Regarding the possible molecular mechanism for understanding the adipogenic effect of LTF, the well-known role of LTF in iron homoeostasis (its most ancestral function [8, 9]) might underlie the adipogenic effects of LTF. In fact, iron chelation disrupted human adipocyte differentiation in a similar manner to LTF KD, an effect that was reversed dose dependently by hLf co-administration. Recently, iron excess has been shown to induce iron accumulation in adipocytes leading to insulin resistance and decreased adiponectin production [10]. Both previous [10] and current findings suggest that disruption of iron homoeostasis (whether in excess or its deprivation) results in impaired adipocyte function (decreasing its adipogenic capacity). Thus, the adipogenic role of LTF might be mediated through the modulation of iron homoeostasis during adipocyte differentiation.

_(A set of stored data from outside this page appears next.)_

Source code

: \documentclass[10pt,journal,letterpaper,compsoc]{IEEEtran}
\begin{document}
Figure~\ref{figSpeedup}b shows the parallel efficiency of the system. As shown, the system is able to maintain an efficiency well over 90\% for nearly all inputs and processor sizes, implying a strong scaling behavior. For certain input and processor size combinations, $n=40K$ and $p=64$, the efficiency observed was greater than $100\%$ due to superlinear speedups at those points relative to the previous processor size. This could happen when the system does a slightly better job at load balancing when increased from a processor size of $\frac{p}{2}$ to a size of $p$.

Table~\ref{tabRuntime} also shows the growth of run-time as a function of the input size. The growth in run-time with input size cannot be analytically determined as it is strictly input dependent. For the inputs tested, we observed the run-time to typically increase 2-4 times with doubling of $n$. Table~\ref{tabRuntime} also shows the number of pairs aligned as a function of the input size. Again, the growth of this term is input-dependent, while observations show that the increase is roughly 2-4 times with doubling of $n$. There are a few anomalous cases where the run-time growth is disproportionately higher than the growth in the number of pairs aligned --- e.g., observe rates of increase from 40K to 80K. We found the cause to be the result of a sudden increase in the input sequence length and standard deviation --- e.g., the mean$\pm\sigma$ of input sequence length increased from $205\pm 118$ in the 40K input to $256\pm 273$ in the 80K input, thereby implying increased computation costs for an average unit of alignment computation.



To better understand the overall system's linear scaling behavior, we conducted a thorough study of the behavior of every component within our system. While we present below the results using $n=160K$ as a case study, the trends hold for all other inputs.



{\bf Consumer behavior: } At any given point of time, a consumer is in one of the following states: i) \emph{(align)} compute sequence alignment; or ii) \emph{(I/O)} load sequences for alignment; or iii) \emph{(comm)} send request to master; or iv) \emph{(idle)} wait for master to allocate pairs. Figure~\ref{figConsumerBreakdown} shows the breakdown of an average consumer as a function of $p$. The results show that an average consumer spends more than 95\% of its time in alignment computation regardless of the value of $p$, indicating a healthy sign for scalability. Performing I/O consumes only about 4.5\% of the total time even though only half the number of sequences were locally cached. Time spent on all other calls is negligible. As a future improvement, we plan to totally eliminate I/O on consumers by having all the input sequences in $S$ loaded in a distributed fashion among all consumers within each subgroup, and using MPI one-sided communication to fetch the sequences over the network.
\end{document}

Furthermore, LTF KD tended to decrease LRP1 gene expression (its putative receptor [11]) after adipocyte differentiation. A positive feedback of LTF on its receptor and itself was previously suggested [1], showing that exogenous hLf administration enhanced LRP1 and LTF gene expression.

In summary, this study confirmed that the previously described autocrine production of LTF in adipose tissue [1] plays an essential role in human adipocyte differentiation, enhancing adipogenesis, insulin action and lipid replenishment in adipose tissue and reducing inflammatory mediators. The decrease in this protein in association with obesity could contribute to self-perpetuate insulin resistance-associated adipose tissue dysfunction [1] and might increase the negative effects of the iron homoeostasis disruption in adipose tissue. Here, we propose LTF administration as healthy therapeutic agent to improve obesity-associated adipose tissue dysfunction and its associated metabolic disturbances. Recent in vivo studies in humans and mice have shown that LTF administration exerts beneficial effects on obesity-associated metabolic disturbances, reducing visceral fat accumulation [12, 15]. However, further in vivo functional studies in humans are necessary to confirm hLf administration as potential therapeutic target.